-------- LISTED ENTRIES --------

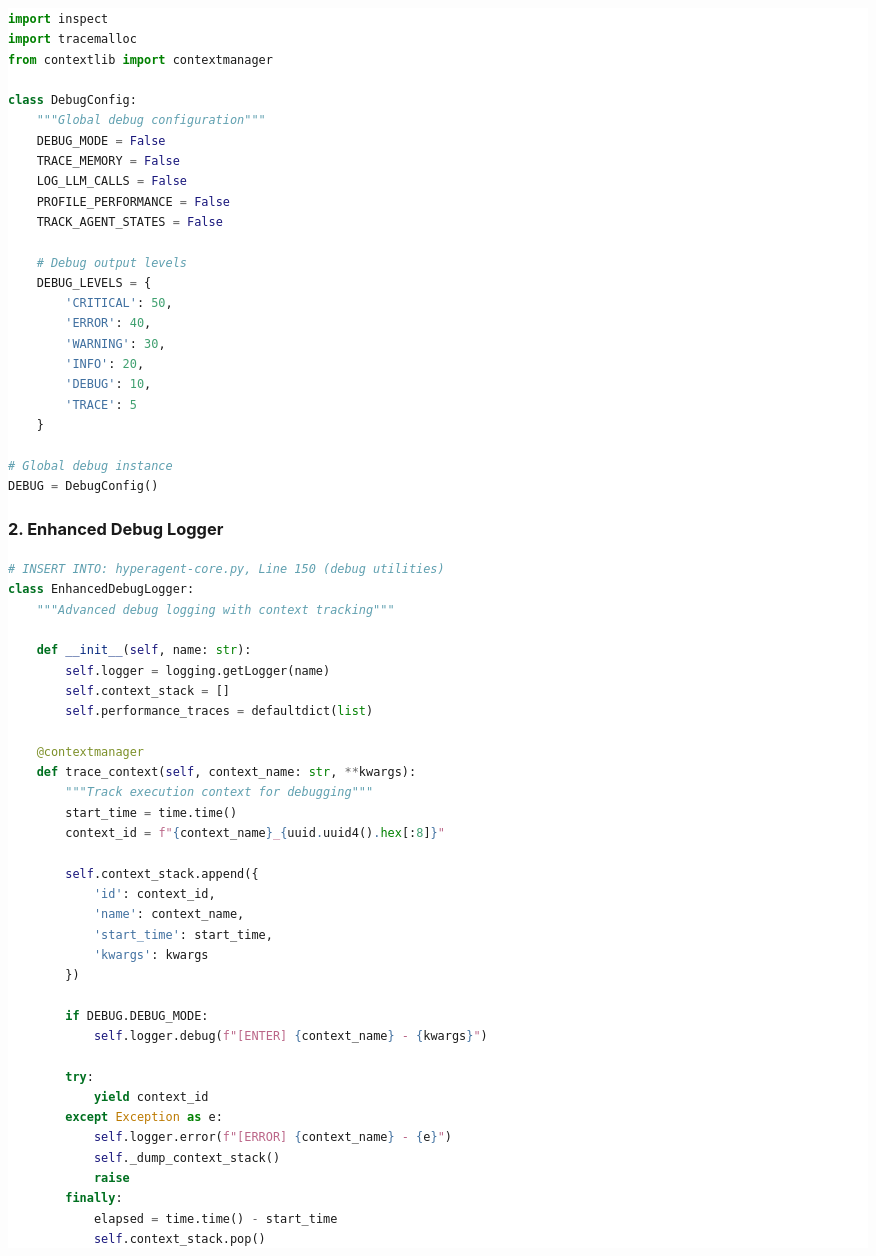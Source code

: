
 ```python
import inspect
import tracemalloc
from contextlib import contextmanager

class DebugConfig:
    """Global debug configuration"""
    DEBUG_MODE = False
    TRACE_MEMORY = False
    LOG_LLM_CALLS = False
    PROFILE_PERFORMANCE = False
    TRACK_AGENT_STATES = False
    
    # Debug output levels
    DEBUG_LEVELS = {
        'CRITICAL': 50,
        'ERROR': 40,
        'WARNING': 30,
        'INFO': 20,
        'DEBUG': 10,
        'TRACE': 5
    }

# Global debug instance
DEBUG = DebugConfig()
```

### 2. Enhanced Debug Logger

```python
# INSERT INTO: hyperagent-core.py, Line 150 (debug utilities)
class EnhancedDebugLogger:
    """Advanced debug logging with context tracking"""
    
    def __init__(self, name: str):
        self.logger = logging.getLogger(name)
        self.context_stack = []
        self.performance_traces = defaultdict(list)
        
    @contextmanager
    def trace_context(self, context_name: str, **kwargs):
        """Track execution context for debugging"""
        start_time = time.time()
        context_id = f"{context_name}_{uuid.uuid4().hex[:8]}"
        
        self.context_stack.append({
            'id': context_id,
            'name': context_name,
            'start_time': start_time,
            'kwargs': kwargs
        })
        
        if DEBUG.DEBUG_MODE:
            self.logger.debug(f"[ENTER] {context_name} - {kwargs}")
        
        try:
            yield context_id
        except Exception as e:
            self.logger.error(f"[ERROR] {context_name} - {e}")
            self._dump_context_stack()
            raise
        finally:
            elapsed = time.time() - start_time
            self.context_stack.pop()
```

--------

* **ACTION ITEM**: Every line of the listing above that contains "class" is to be copied.

* **RESPONSE AREA**:
class DebugConfig:
class EnhancedDebugLogger:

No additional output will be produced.